The contemporary phenomenon of deepfakes, utilizing GAN or diffusion models for face swapping, presents a substantial and evolving threat in digital media, identity verification, and a multitude of other systems. The majority of existing methods for detecting deepfakes rely on training specialized classifiers to distinguish between genuine and manipulated images, focusing only on the image domain without incorporating any auxiliary tasks that could enhance robustness. In this paper, inspired by the zero-shot capabilities of Vision Language Models, we propose a novel VLM-based approach to image classification and then evaluate it for deepfake detection. Specifically, we utilize a new high-quality deepfake dataset comprising 60,000 images, on which our zero-shot models demonstrate superior performance to almost all existing methods.
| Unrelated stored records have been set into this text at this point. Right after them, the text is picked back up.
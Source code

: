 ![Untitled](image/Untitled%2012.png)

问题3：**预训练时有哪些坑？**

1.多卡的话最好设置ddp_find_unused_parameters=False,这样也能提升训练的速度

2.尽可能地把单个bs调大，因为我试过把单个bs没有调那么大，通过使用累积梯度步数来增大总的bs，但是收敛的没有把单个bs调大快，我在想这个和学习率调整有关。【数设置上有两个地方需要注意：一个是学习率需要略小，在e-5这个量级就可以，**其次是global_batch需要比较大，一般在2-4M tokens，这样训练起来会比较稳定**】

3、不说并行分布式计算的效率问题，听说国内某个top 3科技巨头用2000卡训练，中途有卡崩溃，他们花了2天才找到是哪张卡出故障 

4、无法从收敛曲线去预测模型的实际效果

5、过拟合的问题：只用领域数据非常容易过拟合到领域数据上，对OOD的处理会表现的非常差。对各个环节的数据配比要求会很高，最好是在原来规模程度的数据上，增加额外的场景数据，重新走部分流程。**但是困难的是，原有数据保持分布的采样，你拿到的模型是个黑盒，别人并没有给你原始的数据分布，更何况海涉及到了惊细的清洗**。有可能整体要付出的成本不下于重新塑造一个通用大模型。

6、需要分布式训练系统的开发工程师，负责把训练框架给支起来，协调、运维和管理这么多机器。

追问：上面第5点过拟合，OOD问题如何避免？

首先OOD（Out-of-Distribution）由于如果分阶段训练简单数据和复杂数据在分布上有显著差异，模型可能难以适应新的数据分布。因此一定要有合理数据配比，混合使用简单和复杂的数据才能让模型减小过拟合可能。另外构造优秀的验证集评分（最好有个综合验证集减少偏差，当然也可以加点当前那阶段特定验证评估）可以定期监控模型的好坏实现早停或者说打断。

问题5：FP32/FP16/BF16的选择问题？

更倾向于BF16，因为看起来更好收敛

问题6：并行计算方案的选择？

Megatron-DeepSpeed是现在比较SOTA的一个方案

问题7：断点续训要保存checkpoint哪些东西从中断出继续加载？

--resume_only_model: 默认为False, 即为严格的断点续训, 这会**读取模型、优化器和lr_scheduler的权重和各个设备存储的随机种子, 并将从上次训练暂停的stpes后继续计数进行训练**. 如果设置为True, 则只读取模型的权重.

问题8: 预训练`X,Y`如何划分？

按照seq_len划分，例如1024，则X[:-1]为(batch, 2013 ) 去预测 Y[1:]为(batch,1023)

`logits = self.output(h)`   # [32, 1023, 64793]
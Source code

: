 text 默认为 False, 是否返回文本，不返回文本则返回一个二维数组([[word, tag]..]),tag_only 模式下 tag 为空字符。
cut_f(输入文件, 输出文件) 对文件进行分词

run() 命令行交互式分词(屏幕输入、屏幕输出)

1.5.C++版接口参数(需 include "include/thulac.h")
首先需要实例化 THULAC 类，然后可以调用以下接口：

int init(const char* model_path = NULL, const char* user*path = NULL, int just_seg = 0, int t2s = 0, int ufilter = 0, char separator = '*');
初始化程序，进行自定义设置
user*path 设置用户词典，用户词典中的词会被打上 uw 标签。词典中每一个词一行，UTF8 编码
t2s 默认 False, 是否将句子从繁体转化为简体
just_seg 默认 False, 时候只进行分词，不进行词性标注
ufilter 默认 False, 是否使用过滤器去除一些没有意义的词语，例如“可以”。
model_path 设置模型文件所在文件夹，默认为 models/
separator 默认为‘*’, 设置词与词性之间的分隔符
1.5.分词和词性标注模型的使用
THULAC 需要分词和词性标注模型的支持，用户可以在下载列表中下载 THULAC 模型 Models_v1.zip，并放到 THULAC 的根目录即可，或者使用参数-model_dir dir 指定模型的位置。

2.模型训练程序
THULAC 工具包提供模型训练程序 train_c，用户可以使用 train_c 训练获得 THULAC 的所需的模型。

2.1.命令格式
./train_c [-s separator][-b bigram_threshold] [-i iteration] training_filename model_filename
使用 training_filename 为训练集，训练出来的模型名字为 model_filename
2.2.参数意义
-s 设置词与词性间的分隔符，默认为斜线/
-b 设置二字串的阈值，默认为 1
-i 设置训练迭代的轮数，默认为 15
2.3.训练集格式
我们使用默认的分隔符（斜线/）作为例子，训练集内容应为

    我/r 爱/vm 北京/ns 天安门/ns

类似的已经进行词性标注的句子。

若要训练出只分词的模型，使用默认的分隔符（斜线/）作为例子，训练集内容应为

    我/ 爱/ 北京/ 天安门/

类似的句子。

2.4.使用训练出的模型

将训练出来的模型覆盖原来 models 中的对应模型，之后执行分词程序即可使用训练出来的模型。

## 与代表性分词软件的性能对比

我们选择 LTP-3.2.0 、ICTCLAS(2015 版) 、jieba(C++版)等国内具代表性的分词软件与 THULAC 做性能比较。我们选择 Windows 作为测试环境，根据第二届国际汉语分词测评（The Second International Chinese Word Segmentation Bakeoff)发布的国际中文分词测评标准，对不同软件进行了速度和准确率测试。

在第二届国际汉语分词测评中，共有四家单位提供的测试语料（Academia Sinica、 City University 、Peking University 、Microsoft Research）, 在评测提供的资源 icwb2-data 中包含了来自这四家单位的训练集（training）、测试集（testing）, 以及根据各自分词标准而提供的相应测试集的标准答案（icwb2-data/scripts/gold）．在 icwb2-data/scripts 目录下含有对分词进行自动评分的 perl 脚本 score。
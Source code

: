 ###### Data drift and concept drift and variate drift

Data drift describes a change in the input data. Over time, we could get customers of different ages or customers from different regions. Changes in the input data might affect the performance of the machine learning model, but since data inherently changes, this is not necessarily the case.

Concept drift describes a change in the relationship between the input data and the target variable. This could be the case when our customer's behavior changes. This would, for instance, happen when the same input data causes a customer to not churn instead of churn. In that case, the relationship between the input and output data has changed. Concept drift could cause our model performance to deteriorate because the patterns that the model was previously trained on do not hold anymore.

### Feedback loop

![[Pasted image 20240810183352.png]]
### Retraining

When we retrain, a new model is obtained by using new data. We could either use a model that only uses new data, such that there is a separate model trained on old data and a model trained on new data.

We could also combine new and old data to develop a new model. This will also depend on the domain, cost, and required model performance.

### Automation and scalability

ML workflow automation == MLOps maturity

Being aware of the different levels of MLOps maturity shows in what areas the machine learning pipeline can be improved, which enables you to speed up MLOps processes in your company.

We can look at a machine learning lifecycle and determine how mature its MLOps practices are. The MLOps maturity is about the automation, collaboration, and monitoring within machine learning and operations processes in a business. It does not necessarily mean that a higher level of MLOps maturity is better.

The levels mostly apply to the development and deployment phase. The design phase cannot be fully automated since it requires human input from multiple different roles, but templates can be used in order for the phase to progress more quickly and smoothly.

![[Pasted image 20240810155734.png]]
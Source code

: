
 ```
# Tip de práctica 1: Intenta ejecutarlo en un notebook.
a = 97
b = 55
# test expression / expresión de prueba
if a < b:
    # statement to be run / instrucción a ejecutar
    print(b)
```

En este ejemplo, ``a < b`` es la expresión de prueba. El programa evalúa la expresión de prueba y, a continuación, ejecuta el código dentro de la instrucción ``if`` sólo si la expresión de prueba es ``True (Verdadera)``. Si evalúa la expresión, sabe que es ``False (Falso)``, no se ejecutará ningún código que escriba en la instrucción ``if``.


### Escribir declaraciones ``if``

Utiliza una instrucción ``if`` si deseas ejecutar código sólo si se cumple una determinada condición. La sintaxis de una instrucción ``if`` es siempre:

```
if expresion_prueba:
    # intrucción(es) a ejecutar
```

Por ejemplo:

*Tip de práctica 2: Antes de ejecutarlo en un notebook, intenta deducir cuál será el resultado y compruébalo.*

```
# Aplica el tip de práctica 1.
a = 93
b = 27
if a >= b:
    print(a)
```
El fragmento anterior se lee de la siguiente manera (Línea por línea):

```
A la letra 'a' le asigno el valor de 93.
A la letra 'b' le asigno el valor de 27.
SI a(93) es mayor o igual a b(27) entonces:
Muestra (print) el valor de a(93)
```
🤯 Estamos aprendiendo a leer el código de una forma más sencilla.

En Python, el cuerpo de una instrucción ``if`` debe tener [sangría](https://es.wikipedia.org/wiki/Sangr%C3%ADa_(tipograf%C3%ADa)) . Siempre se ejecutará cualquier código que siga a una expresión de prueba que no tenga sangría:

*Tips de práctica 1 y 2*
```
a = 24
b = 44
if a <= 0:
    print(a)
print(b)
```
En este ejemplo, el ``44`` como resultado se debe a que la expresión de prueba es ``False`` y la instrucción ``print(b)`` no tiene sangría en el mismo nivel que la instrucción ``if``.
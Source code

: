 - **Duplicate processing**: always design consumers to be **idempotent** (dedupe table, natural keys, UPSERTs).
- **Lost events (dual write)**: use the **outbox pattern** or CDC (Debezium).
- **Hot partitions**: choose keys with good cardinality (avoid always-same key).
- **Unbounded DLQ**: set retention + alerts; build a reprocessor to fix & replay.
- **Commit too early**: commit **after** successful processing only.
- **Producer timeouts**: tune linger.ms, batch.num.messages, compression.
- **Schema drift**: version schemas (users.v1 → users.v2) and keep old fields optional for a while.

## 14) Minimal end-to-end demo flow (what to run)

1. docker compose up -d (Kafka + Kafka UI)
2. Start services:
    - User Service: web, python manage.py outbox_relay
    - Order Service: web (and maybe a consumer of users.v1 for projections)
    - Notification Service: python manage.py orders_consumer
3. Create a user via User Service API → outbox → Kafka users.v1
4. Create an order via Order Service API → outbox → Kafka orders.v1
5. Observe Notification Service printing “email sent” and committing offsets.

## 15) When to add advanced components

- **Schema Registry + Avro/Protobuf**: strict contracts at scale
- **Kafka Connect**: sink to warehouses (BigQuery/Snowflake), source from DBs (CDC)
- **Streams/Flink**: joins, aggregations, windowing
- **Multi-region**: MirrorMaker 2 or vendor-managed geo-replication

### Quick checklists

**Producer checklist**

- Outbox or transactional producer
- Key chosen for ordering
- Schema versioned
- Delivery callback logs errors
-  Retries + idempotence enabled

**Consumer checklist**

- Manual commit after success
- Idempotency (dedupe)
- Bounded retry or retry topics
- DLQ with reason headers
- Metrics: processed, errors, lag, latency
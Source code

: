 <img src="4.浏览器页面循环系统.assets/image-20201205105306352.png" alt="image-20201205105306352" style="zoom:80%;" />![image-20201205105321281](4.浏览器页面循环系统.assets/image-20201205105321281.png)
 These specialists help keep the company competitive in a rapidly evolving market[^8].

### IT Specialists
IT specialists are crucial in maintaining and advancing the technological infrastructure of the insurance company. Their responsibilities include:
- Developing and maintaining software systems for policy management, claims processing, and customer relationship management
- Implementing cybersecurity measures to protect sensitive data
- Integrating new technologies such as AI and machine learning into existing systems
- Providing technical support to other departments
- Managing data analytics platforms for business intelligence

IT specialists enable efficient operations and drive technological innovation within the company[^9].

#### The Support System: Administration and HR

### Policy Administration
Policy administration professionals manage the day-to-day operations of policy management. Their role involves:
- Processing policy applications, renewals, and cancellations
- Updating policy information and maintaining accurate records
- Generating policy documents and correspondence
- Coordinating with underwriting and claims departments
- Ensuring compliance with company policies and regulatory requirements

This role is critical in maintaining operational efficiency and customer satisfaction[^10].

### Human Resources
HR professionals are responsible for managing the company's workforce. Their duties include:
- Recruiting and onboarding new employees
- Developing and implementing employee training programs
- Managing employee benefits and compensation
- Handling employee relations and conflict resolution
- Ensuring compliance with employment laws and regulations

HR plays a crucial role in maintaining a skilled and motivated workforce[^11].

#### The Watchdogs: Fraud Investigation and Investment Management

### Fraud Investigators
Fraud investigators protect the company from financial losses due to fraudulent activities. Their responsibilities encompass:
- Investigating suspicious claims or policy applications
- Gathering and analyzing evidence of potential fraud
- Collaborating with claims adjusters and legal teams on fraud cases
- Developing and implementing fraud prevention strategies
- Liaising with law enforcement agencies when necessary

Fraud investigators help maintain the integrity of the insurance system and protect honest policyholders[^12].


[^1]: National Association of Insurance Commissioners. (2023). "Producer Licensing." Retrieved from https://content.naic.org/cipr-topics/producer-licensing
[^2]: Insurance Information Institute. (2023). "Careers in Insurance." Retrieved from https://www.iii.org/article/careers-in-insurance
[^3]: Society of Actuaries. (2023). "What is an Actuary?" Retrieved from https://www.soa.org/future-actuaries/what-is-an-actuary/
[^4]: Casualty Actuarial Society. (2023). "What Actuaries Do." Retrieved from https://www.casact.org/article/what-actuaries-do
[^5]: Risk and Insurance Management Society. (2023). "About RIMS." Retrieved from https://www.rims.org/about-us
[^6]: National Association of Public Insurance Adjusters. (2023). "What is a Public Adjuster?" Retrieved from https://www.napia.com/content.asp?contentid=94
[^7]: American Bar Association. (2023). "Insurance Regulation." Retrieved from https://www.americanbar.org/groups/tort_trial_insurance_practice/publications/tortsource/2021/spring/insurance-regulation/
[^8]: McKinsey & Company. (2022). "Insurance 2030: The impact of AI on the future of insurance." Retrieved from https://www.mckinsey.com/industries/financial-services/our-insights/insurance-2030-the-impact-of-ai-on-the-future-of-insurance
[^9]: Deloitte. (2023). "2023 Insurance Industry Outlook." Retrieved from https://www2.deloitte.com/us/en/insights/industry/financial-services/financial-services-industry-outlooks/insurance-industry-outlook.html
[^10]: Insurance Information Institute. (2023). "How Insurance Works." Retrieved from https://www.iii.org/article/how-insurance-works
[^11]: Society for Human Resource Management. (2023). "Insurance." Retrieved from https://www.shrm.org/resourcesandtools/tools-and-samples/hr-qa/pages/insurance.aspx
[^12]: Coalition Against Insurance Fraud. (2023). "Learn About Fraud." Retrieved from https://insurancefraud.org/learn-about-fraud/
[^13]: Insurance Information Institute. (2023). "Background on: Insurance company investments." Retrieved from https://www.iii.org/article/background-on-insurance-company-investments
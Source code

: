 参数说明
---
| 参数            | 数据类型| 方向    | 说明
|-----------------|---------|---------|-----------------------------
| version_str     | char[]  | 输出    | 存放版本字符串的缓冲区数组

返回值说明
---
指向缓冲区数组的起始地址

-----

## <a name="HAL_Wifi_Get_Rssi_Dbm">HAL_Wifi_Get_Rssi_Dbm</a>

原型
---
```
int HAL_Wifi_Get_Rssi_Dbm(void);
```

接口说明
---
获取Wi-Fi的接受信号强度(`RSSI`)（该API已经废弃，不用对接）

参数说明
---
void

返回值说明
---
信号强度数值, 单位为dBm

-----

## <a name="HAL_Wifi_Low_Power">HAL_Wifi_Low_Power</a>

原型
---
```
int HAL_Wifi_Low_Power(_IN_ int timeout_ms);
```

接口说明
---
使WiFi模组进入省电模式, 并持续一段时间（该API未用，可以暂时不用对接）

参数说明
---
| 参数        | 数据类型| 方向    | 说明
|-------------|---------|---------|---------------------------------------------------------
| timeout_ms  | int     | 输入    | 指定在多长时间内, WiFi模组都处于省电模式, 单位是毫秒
Subsequently, we compare the performance of the best-performing architecture, InstructBLIP, on the popular deepfake dataset DFDC-P against traditional methods in two scenarios: zero-shot and in-domain fine-tuning. Our results demonstrate the superiority of VLMs over traditional classifiers.


Key findings
VLMs significantly outperform traditional deepfake detectors in zero-shot scenarios on a new, unseen dataset. InstructBLIP achieves near-perfect performance on the DFDC-P dataset with minimal fine-tuning. The proposed probabilistic classification method improves accuracy over simpler binary approaches.
Approach
The authors employ a probabilistic reformulation of the VLM's output, using the probability distribution over generated answers (instead of just the argmax) to classify an image as real or fake. This allows for the calculation of confidence scores, improving upon binary classification approaches.
Datasets
A new high-quality deepfake dataset comprising 60,000 images (30,000 real and 30,000 fake) generated using SimSwap on CelebA-HQ; DFDC-P dataset.
Model(s)
InstructBLIP, Idefics2, LLaVA-1.6, GPT-4o; Several existing deepfake detection models are also used as baselines for comparison (FF, MAT, M2TR, RECCE, CADDM, SBI).
Author countries
Germany